И уже обращаясь к Марте Петровне:

– У меня к вам просьба – снимите аккуратно портрет и принесите его в мой кабинет. Там же я жду после уроков нашего художника вместе с родителями.

С этими словами директор вышел из спортзала, оставив в полном недоумении завуча по воспитательной части. Но, как ни крути, а указания директора нужно исполнять в точности до буковки. Поэтому ровно в два часа в его кабинете был и портрет, и я с расстроенной матушкой.

– Успокойтесь, Бога ради, Алевтина Яковлевна, – успокаивающе произнёс Борис Степанович, – Ничего страшного не произошло. У меня к вам один вопрос: вы готовы отдать своего сына в художественную школу? У него явный талант. Конечно, Айвазовского из него точно не получится, а вот Кукрыниксы с удовольствием бы взяли его к себе. А пока пусть тренируется на одноклассниках, или вот Марту Петровну пусть изобразит. – И уже обращаясь к сидящей рядом с ним женщине – Вы ведь не против?

Какие уж тут против, если сам директора даёт указание.

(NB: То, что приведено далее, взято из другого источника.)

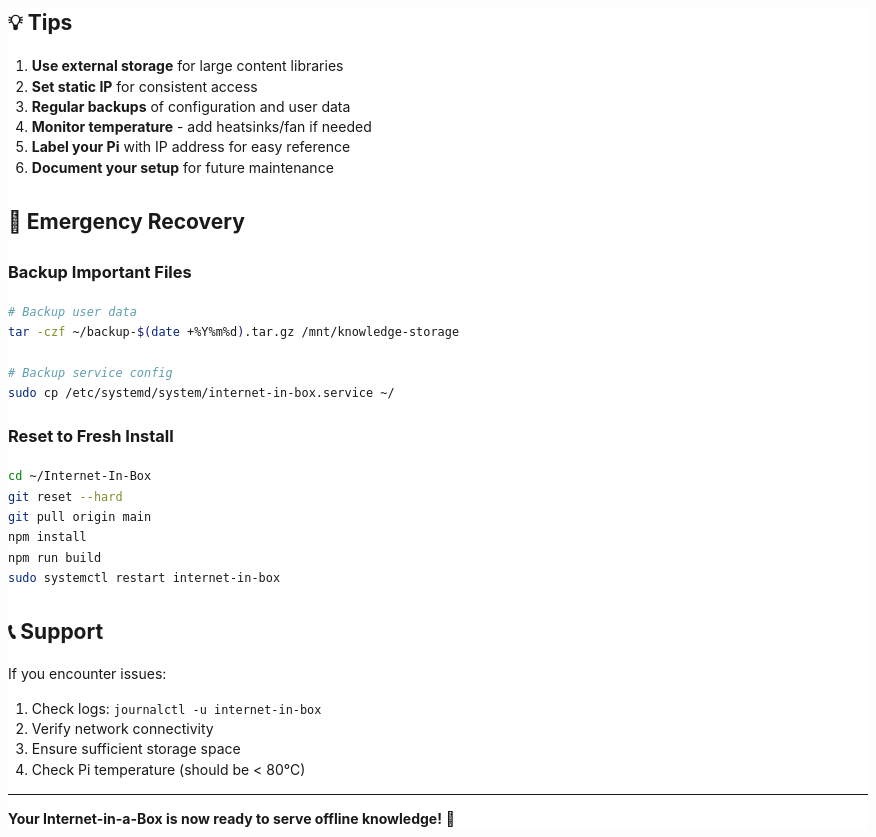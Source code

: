 ## 💡 Tips

1. **Use external storage** for large content libraries
2. **Set static IP** for consistent access
3. **Regular backups** of configuration and user data
4. **Monitor temperature** - add heatsinks/fan if needed
5. **Label your Pi** with IP address for easy reference
6. **Document your setup** for future maintenance

## 🚨 Emergency Recovery

### Backup Important Files
```bash
# Backup user data
tar -czf ~/backup-$(date +%Y%m%d).tar.gz /mnt/knowledge-storage

# Backup service config
sudo cp /etc/systemd/system/internet-in-box.service ~/
```

### Reset to Fresh Install
```bash
cd ~/Internet-In-Box
git reset --hard
git pull origin main
npm install
npm run build
sudo systemctl restart internet-in-box
```

## 📞 Support

If you encounter issues:
1. Check logs: `journalctl -u internet-in-box`
2. Verify network connectivity
3. Ensure sufficient storage space
4. Check Pi temperature (should be < 80°C)

---

**Your Internet-in-a-Box is now ready to serve offline knowledge!** 🎉
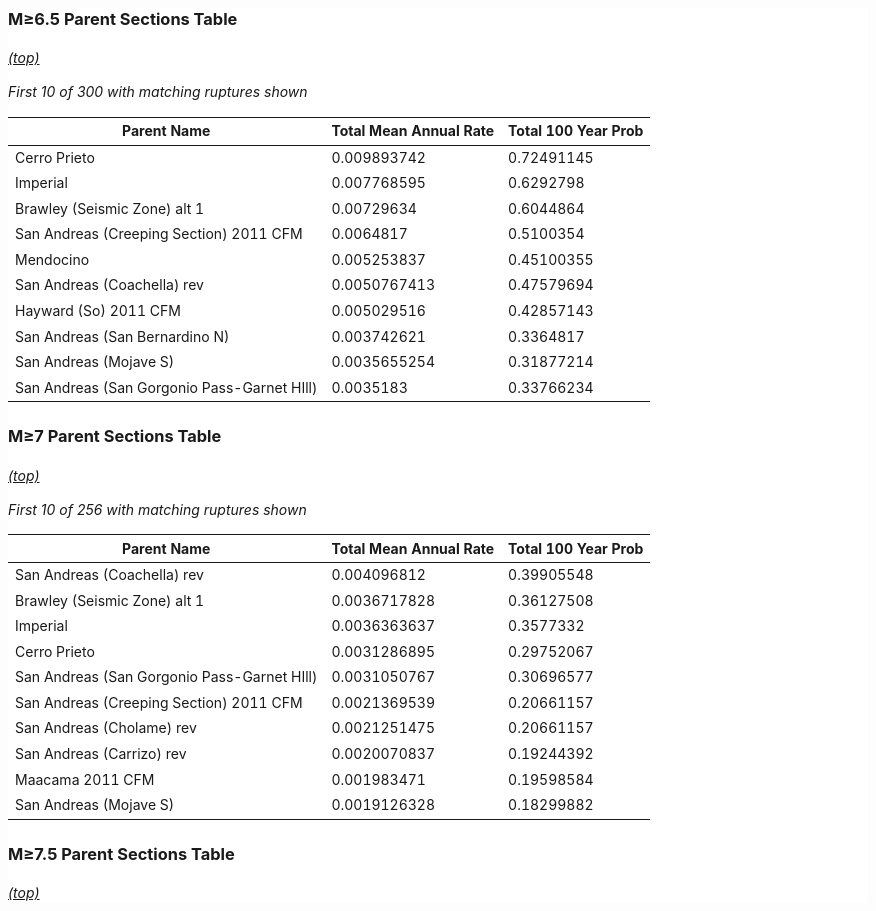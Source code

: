 
### M≥6.5 Parent Sections Table
*[(top)](#table-of-contents)*

*First 10 of 300 with matching ruptures shown*

| Parent Name | Total Mean Annual Rate | Total 100 Year Prob |
|-----|-----|-----|
| Cerro Prieto | 0.009893742 | 0.72491145 |
| Imperial | 0.007768595 | 0.6292798 |
| Brawley (Seismic Zone) alt 1 | 0.00729634 | 0.6044864 |
| San Andreas (Creeping Section) 2011 CFM | 0.0064817 | 0.5100354 |
| Mendocino | 0.005253837 | 0.45100355 |
| San Andreas (Coachella) rev | 0.0050767413 | 0.47579694 |
| Hayward (So) 2011 CFM | 0.005029516 | 0.42857143 |
| San Andreas (San Bernardino N) | 0.003742621 | 0.3364817 |
| San Andreas (Mojave S) | 0.0035655254 | 0.31877214 |
| San Andreas (San Gorgonio Pass-Garnet HIll) | 0.0035183 | 0.33766234 |

### M≥7 Parent Sections Table
*[(top)](#table-of-contents)*

*First 10 of 256 with matching ruptures shown*

| Parent Name | Total Mean Annual Rate | Total 100 Year Prob |
|-----|-----|-----|
| San Andreas (Coachella) rev | 0.004096812 | 0.39905548 |
| Brawley (Seismic Zone) alt 1 | 0.0036717828 | 0.36127508 |
| Imperial | 0.0036363637 | 0.3577332 |
| Cerro Prieto | 0.0031286895 | 0.29752067 |
| San Andreas (San Gorgonio Pass-Garnet HIll) | 0.0031050767 | 0.30696577 |
| San Andreas (Creeping Section) 2011 CFM | 0.0021369539 | 0.20661157 |
| San Andreas (Cholame) rev | 0.0021251475 | 0.20661157 |
| San Andreas (Carrizo) rev | 0.0020070837 | 0.19244392 |
| Maacama 2011 CFM | 0.001983471 | 0.19598584 |
| San Andreas (Mojave S) | 0.0019126328 | 0.18299882 |

### M≥7.5 Parent Sections Table
*[(top)](#table-of-contents)*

Молча кивнув головой в знак согласия, Марта Петровна удручённо вышла из кабинета, мягко прищёлкнув дверь. Вот уж кого были железные нервы. Хотя молодой женщине захотелось рыдать во весь голос, когда она представила «дружеский шарж» на себя, висящий в школьном музее. И как все ученики показывают на него пальцами, мерзко хихикая и приговаривая разные гнусности.

Несмотря на совет директора, я не пошёл учиться в художественную школу, о чём нисколько не жалел ни я сам, ни моя мать, ни Марта Петровна, которая вскоре после инцидента с портретом вышла замуж и уехала в город.